Briefly, ever so briefly, international oil prices rose sharply on the morning of Monday, Sept. 5.
The short-lived surge in petroleum costs — which at one point raised the price by as much as 5 percent — was not a quirk or even a financial hiccup.
And it was not a consequence of a weak U.S. dollar (although that reality certainly factored mildly into the equation).
The ephemeral uptick was a response to a flawed oil cooperation agreement between Saudi Arabia and Russia that was ironed out during the final hours of the G-20 summit of global economic powers in Hangzhou, China, over the weekend.
The agreement, which lasted all of about three hours, provided for Saudi Arabia — the largest oil producer within the Organization of Petroleum Exporting Countries (OPEC) — and Russia — the largest non-OPEC producer — to work together to help reinstate the value of the liquid hydrocarbon at $80 to $100 a barrel.

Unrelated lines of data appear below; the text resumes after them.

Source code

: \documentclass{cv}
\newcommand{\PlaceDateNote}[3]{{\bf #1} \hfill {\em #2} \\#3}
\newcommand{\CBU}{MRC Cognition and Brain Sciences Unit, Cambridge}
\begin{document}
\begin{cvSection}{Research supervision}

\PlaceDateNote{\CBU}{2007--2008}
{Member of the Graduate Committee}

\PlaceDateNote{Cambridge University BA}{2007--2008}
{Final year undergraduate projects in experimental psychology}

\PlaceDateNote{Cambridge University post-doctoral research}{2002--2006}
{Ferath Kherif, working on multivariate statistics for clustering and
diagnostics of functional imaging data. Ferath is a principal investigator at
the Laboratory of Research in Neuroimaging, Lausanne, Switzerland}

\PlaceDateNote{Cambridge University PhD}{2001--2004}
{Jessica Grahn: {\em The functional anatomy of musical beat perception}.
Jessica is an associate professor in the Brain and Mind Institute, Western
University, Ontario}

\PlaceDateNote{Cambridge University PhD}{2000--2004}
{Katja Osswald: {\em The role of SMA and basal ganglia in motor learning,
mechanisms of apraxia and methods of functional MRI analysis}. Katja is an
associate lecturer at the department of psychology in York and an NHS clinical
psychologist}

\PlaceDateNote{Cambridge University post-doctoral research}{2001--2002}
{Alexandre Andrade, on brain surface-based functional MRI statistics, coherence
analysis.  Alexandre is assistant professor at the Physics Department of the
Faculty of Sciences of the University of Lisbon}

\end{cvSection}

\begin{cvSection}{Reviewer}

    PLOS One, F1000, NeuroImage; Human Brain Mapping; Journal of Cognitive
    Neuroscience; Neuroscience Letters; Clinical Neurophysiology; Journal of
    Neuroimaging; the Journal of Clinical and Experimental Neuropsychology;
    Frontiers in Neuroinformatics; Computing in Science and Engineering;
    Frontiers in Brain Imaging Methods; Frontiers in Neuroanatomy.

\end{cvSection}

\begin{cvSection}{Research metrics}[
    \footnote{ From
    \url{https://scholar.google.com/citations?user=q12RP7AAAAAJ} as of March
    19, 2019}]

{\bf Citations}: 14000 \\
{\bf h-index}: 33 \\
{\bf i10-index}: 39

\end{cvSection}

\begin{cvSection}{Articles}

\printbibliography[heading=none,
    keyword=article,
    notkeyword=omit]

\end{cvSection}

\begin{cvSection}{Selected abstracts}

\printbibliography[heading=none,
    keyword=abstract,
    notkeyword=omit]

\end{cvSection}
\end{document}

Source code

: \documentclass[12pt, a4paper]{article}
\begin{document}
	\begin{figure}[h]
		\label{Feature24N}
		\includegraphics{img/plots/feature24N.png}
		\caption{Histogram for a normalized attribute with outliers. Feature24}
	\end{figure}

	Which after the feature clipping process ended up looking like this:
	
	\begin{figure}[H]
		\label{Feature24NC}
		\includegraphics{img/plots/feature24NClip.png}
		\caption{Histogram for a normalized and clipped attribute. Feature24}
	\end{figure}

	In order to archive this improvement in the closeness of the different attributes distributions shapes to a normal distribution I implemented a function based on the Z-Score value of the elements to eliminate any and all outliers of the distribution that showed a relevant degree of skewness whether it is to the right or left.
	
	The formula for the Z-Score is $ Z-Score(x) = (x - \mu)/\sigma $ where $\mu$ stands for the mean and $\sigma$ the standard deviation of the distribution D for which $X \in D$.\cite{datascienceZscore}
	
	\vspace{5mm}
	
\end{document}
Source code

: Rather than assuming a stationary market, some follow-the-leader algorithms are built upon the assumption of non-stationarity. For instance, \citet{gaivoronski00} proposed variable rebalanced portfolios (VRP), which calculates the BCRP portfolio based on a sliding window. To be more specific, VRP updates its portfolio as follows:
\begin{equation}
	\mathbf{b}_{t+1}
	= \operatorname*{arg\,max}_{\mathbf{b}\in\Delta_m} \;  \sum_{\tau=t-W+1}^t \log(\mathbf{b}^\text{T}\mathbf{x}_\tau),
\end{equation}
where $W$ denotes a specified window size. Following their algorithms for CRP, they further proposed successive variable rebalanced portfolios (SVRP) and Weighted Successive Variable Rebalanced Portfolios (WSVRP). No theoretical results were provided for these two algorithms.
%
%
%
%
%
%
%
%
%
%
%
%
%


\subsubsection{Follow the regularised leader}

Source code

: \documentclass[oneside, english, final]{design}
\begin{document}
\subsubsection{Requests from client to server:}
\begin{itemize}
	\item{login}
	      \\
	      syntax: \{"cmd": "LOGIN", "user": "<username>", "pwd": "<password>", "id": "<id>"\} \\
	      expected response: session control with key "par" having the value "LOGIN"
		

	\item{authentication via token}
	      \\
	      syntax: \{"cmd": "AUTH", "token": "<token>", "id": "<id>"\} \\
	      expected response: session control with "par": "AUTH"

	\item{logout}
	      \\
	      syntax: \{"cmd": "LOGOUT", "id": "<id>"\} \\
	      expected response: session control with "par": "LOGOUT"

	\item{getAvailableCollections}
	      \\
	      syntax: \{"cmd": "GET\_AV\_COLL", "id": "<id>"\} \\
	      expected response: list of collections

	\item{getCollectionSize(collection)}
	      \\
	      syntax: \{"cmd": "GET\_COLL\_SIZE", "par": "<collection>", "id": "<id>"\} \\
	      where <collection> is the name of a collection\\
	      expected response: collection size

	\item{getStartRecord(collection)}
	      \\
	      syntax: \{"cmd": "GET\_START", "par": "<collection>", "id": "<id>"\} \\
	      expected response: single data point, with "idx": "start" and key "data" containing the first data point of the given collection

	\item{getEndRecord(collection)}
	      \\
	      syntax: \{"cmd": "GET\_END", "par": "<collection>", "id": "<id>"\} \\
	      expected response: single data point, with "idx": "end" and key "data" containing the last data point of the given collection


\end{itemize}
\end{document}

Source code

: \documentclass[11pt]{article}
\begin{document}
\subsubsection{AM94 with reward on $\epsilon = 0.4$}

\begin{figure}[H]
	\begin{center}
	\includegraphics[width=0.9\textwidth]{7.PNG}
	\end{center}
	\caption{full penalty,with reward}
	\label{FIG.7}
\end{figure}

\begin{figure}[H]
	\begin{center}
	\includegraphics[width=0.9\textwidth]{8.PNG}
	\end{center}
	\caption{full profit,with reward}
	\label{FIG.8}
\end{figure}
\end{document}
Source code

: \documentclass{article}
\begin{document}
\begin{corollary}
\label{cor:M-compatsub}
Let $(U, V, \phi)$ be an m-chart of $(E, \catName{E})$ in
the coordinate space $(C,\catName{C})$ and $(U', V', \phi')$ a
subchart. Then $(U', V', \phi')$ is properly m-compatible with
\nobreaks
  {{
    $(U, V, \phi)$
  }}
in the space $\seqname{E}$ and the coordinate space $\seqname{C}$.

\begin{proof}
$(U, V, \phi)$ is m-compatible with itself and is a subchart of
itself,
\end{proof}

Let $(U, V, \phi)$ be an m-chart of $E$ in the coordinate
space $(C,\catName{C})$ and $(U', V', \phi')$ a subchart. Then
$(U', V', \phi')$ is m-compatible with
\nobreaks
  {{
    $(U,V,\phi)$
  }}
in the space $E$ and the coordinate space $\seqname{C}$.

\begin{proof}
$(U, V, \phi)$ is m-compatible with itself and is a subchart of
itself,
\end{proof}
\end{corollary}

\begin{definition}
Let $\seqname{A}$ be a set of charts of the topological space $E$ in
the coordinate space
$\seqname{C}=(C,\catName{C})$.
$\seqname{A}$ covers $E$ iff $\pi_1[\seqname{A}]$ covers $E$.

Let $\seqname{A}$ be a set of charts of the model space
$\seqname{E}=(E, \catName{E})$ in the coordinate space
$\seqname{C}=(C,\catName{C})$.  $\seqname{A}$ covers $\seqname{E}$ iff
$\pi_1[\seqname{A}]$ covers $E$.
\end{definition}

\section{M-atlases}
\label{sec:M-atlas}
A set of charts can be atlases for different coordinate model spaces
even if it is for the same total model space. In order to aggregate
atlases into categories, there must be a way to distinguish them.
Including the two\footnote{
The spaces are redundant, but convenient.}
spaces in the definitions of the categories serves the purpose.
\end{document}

What it did not do, however, was to provide for a cap on production, which is the only realistic means of curbing the current glut and restoring traditional prices.
Both the Saudi Arabian and Russian economies are highly dependent on oil, and both economies have felt the pinch since the Brent crude benchmark price began to plummet in 2014.
Consequently, it would seem that it would behoove the world’s two largest oil producers to reach a bargain that would benefit both of their pocketbooks.
Ah, but there’s the rub.
The truth is that neither Saudi King Salman bin Abdulaziz nor Russian President Vladimir Putin are all that concerned about their nation’s economies (although perhaps they should be, since economic turndowns are often followed by social upheavals).
Both Salman and Putin view the price of oil as a political tool, a means of maneuvering themselves into larger seats at the international negotiating table, especially regarding Middle Eastern affairs.
Saudi Arabia — which masterminded the fall in oil prices in the first place — devised the glut as a means of putting economic pressure on its lifelong archenemy Iran to stop backing the Bashar al-Assad regime in Syria and to butt out of Iraq, where Salman has Wahhabi ambitions to expand his Sunni territory.
Putin, on the other hand, has been supporting Tehran and the Assad government in Damascus, and is not willing to cave on his regional political intentions just to pad his country’s national budget, at least not for now.
End result: a stalemate.
There is still hope that Saudi Arabia and Russia will come to some sort of a bargain when the the subject of an oil output freeze is once again broached in Algiers later this month during informal OPEC talks slated to begin on Sept. 26.
But if that does not happen, there is little chance that crude prices will budge significantly in the next 12 months.
Unless, of course, someone finally blinks in this costly petroleum standoff.